# 2010 Shelby Cobra Mustang



## dandaluzphotography (Jun 16, 2012)

I'm not even sure I got the name right but this is one sick looking car.  The owner got Carrol Shelby to autograph the passenger side head rest in a silver sharpie.  Pretty cool.


----------



## EDL (Jun 17, 2012)

The angle is good, but the power lines/power pole and the building in the background are distracting clone them out).  Also, should have gotten the entire car in the shot, the cut off of the nose on the left doesn't look right.  Would have preferred a bit more cook on the HDR....there's some detail under the door area and in the wheels and fender well that could be brought out.  The lighting angle is good I think.  Gives that nice white a smooth, creamy look.


----------



## dandaluzphotography (Jun 17, 2012)

Thanks for the tips.  What do you mean by "cook"?  More exposures to get more detail or doing something different with what I already have?

Also, you're right about the front of the car being cut off.  It does look weird.  My wife told me the same thing.

Danny


----------



## vipgraphx (Jun 17, 2012)

Not sure why you cropped out the front end. It feels incomplete like the other car you posted. No offense just my two cents. 

as far as the HDR treatment I think its on the ok side. IF you were going for a more single exposure realistic photo quality then you are on the right track. If you were going for anything else then I am not sure you
hit that mark.

I do agree nice looking stang just would have liked to the whole car or if you wanted to crop parts out I would reccomend an alternative crop where you get the whole front facia and crop out the rest.


----------



## dandaluzphotography (Jun 17, 2012)

vipgraphx said:


> Not sure why you cropped out the front end. It feels incomplete like the other car you posted. No offense just my two cents.
> 
> as far as the HDR treatment I think its on the ok side. IF you were going for a more single exposure realistic photo quality then you are on the right track. If you were going for anything else then I am not sure you
> hit that mark.
> ...



Yeah, the comp is off.  I definitely agree.  I was going for the realistic photo look so good to hear I'm on the right track!  I gotta figure out my composition when taking photographs of cars.  I've never really done it, so on to my research!

Thanks,
Danny


----------



## EDL (Jun 17, 2012)

"Over cooked" is the term that seems to have been coined when someone moves the sliders too far to the right in their tone mapping which adds that cartoonish look to their shots.  It's not really a precise term, so when I say "cook" it more what I mean is make some adjustments to try bring out the details in the shadows.  Since you are going for a more realistic look it needs to be subtle so you don't end up "over cooked" but still manage to get those details in the shadows to show.

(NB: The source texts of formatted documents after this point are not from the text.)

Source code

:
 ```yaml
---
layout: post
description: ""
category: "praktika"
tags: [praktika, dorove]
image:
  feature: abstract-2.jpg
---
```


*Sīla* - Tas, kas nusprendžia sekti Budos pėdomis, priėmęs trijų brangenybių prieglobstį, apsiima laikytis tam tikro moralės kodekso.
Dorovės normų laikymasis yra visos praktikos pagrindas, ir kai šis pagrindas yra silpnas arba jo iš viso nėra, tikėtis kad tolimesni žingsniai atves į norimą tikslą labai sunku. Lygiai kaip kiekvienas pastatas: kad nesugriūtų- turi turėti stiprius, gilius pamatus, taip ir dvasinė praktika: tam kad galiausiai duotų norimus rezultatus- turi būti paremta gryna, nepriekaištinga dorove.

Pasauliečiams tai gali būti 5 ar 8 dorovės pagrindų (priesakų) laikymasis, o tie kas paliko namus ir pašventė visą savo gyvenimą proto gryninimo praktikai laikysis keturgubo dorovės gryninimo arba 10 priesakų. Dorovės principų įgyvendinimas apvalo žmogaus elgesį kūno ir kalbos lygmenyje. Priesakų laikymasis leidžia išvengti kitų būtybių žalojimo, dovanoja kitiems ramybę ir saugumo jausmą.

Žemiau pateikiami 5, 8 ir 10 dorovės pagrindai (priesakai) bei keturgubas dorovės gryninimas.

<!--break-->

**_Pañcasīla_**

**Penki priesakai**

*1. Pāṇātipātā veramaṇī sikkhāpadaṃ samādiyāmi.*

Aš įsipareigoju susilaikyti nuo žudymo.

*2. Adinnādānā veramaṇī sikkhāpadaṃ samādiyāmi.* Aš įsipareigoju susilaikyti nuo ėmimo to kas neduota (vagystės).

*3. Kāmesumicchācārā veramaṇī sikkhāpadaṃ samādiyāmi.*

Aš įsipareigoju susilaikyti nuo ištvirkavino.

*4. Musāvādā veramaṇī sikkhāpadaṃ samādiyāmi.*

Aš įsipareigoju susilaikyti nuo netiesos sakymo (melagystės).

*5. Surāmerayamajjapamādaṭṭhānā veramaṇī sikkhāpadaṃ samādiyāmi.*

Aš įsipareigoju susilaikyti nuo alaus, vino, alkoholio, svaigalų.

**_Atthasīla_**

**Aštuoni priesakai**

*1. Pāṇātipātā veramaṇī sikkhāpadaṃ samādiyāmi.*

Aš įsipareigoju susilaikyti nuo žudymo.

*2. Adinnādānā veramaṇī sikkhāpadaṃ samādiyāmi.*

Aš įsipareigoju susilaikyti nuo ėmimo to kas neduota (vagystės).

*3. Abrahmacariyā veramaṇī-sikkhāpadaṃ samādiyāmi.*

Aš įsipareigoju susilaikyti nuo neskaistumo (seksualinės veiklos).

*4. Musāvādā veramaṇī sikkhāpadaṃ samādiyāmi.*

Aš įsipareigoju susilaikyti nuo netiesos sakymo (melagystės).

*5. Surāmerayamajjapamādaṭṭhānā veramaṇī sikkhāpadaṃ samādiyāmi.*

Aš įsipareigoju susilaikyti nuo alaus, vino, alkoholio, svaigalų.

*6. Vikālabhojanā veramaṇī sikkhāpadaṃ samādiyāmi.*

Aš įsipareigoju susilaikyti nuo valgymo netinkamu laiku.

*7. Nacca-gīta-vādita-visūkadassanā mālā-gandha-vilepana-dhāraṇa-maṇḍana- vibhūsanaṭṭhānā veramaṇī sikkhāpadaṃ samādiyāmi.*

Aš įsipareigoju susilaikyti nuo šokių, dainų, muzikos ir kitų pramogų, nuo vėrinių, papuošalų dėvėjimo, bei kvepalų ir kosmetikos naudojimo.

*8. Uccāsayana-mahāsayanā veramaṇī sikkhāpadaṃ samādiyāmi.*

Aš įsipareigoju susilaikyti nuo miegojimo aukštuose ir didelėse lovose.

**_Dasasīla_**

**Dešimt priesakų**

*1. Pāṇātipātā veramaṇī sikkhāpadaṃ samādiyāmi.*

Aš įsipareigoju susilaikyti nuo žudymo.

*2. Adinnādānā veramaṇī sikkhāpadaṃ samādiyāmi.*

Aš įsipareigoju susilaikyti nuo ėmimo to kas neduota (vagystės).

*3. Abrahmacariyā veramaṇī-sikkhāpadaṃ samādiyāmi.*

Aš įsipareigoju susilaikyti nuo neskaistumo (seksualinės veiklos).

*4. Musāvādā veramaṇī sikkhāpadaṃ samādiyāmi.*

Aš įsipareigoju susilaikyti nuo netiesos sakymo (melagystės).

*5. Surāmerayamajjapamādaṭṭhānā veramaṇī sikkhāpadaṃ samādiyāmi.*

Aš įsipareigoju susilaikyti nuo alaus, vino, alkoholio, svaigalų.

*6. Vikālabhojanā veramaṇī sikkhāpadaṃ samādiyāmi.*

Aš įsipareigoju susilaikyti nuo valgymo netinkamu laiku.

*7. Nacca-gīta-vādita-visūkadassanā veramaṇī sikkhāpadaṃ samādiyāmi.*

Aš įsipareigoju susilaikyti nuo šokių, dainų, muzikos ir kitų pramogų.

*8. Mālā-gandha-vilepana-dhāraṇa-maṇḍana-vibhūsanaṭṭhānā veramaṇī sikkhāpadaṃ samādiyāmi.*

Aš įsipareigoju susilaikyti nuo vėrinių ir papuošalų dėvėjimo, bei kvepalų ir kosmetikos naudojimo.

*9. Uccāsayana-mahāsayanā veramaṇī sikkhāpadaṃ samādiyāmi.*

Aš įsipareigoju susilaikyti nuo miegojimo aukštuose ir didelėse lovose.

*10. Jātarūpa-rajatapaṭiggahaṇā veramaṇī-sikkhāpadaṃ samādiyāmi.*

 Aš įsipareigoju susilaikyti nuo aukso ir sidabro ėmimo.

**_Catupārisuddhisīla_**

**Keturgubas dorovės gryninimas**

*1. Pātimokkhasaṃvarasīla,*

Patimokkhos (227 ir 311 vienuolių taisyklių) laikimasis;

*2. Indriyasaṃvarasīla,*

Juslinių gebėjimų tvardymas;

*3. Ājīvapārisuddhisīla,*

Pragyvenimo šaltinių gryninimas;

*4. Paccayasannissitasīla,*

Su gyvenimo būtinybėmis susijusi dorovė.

There's a really good tutorial up on sticky, but I still think people (not you necessarily) confuse HDR with super saturated tone mapping.  I'd never even heard of HDR (or seen it) until I registered on this forum a couple months ago, but I admit when I hit the forum it was the super saturated examples that caught my eye.  Then I kept reading and then I "got it".  It's all about the dynamic range, getting details to show in light and shadow that can't be seen in a single exposure.  Being what it is, the tone mapping portion of the processing does allow that surreal saturation and it does work for some shots, but even then not too much of it.

Without seeing your original shots I can't tell if you need more shots or just some more adjustments in processing (the guys here with the experience can probably tell you though).


----------